DIRECTIONS
Output the listing below, all of it, exactly as given.

--

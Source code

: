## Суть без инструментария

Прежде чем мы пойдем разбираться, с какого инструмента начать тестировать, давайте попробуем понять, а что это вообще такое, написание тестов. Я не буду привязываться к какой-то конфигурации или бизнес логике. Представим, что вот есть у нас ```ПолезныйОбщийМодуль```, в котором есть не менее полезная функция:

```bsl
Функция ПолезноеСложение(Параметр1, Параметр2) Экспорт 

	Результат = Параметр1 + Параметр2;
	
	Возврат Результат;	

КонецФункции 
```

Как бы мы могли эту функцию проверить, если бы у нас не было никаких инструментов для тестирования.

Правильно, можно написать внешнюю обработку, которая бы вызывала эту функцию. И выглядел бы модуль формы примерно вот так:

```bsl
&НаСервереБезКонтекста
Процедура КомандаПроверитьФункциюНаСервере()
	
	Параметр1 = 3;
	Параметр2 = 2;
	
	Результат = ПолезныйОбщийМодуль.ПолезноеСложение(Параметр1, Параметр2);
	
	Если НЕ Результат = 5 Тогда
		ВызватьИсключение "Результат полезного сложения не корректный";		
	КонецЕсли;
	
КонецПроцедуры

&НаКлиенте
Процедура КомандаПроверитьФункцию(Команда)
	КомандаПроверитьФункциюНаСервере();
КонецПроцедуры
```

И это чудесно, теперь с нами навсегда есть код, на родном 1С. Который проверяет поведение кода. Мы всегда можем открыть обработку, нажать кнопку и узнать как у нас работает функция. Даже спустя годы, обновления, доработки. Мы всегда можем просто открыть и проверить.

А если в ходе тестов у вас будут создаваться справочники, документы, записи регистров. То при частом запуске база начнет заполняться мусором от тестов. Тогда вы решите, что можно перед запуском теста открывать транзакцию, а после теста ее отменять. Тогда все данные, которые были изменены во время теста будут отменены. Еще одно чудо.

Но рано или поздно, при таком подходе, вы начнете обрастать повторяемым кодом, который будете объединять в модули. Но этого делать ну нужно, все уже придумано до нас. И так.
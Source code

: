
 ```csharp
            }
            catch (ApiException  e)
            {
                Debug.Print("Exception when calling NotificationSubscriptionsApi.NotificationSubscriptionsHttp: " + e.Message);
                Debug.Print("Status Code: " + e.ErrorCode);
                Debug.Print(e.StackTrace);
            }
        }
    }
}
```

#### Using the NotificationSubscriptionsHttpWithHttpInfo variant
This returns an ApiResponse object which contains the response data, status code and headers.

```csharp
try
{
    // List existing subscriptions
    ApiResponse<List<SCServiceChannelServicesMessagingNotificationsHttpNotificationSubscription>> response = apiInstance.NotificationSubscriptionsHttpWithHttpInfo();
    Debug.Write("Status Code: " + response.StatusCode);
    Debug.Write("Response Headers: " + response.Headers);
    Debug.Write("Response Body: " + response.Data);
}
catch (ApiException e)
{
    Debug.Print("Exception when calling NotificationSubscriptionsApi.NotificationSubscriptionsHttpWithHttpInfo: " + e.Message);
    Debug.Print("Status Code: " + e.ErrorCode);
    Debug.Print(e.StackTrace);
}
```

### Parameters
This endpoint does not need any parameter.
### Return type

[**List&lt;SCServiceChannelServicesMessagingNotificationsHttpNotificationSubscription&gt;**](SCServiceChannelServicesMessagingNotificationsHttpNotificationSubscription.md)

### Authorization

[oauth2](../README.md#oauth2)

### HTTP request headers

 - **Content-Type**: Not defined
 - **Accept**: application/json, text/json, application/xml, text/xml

--

TASK RESPONSE
Source code

:## Суть без инструментария

Прежде чем мы пойдем разбираться, с какого инструмента начать тестировать, давайте попробуем понять, а что это вообще такое, написание тестов. Я не буду привязываться к какой-то конфигурации или бизнес логике. Представим, что вот есть у нас ```ПолезныйОбщийМодуль```, в котором есть не менее полезная функция:

```bsl
Функция ПолезноеСложение(Параметр1, Параметр2) Экспорт 

	Результат = Параметр1 + Параметр2;
	
	Возврат Результат;	

КонецФункции 
```

Как бы мы могли эту функцию проверить, если бы у нас не было никаких инструментов для тестирования.

Правильно, можно написать внешнюю обработку, которая бы вызывала эту функцию. И выглядел бы модуль формы примерно вот так:

```bsl
&НаСервереБезКонтекста
Процедура КомандаПроверитьФункциюНаСервере()
	
	Параметр1 = 3;
	Параметр2 = 2;
	
	Результат = ПолезныйОбщийМодуль.ПолезноеСложение(Параметр1, Параметр2);
	
	Если НЕ Результат = 5 Тогда
		ВызватьИсключение "Результат полезного сложения не корректный";		
	КонецЕсли;
	
КонецПроцедуры

&НаКлиенте
Процедура КомандаПроверитьФункцию(Команда)
	КомандаПроверитьФункциюНаСервере();
КонецПроцедуры
```

И это чудесно, теперь с нами навсегда есть код, на родном 1С. Который проверяет поведение кода. Мы всегда можем открыть обработку, нажать кнопку и узнать как у нас работает функция. Даже спустя годы, обновления, доработки. Мы всегда можем просто открыть и проверить.

А если в ходе тестов у вас будут создаваться справочники, документы, записи регистров. То при частом запуске база начнет заполняться мусором от тестов. Тогда вы решите, что можно перед запуском теста открывать транзакцию, а после теста ее отменять. Тогда все данные, которые были изменены во время теста будут отменены. Еще одно чудо.

Но рано или поздно, при таком подходе, вы начнете обрастать повторяемым кодом, который будете объединять в модули. Но этого делать ну нужно, все уже придумано до нас. И так.
Source code

:
 ```csharp
            }
            catch (ApiException  e)
            {
                Debug.Print("Exception when calling NotificationSubscriptionsApi.NotificationSubscriptionsHttp: " + e.Message);
                Debug.Print("Status Code: " + e.ErrorCode);
                Debug.Print(e.StackTrace);
            }
        }
    }
}
```

#### Using the NotificationSubscriptionsHttpWithHttpInfo variant
This returns an ApiResponse object which contains the response data, status code and headers.

```csharp
try
{
    // List existing subscriptions
    ApiResponse<List<SCServiceChannelServicesMessagingNotificationsHttpNotificationSubscription>> response = apiInstance.NotificationSubscriptionsHttpWithHttpInfo();
    Debug.Write("Status Code: " + response.StatusCode);
    Debug.Write("Response Headers: " + response.Headers);
    Debug.Write("Response Body: " + response.Data);
}
catch (ApiException e)
{
    Debug.Print("Exception when calling NotificationSubscriptionsApi.NotificationSubscriptionsHttpWithHttpInfo: " + e.Message);
    Debug.Print("Status Code: " + e.ErrorCode);
    Debug.Print(e.StackTrace);
}
```

### Parameters
This endpoint does not need any parameter.
### Return type

[**List&lt;SCServiceChannelServicesMessagingNotificationsHttpNotificationSubscription&gt;**](SCServiceChannelServicesMessagingNotificationsHttpNotificationSubscription.md)

### Authorization

[oauth2](../README.md#oauth2)

### HTTP request headers

 - **Content-Type**: Not defined
 - **Accept**: application/json, text/json, application/xml, text/xml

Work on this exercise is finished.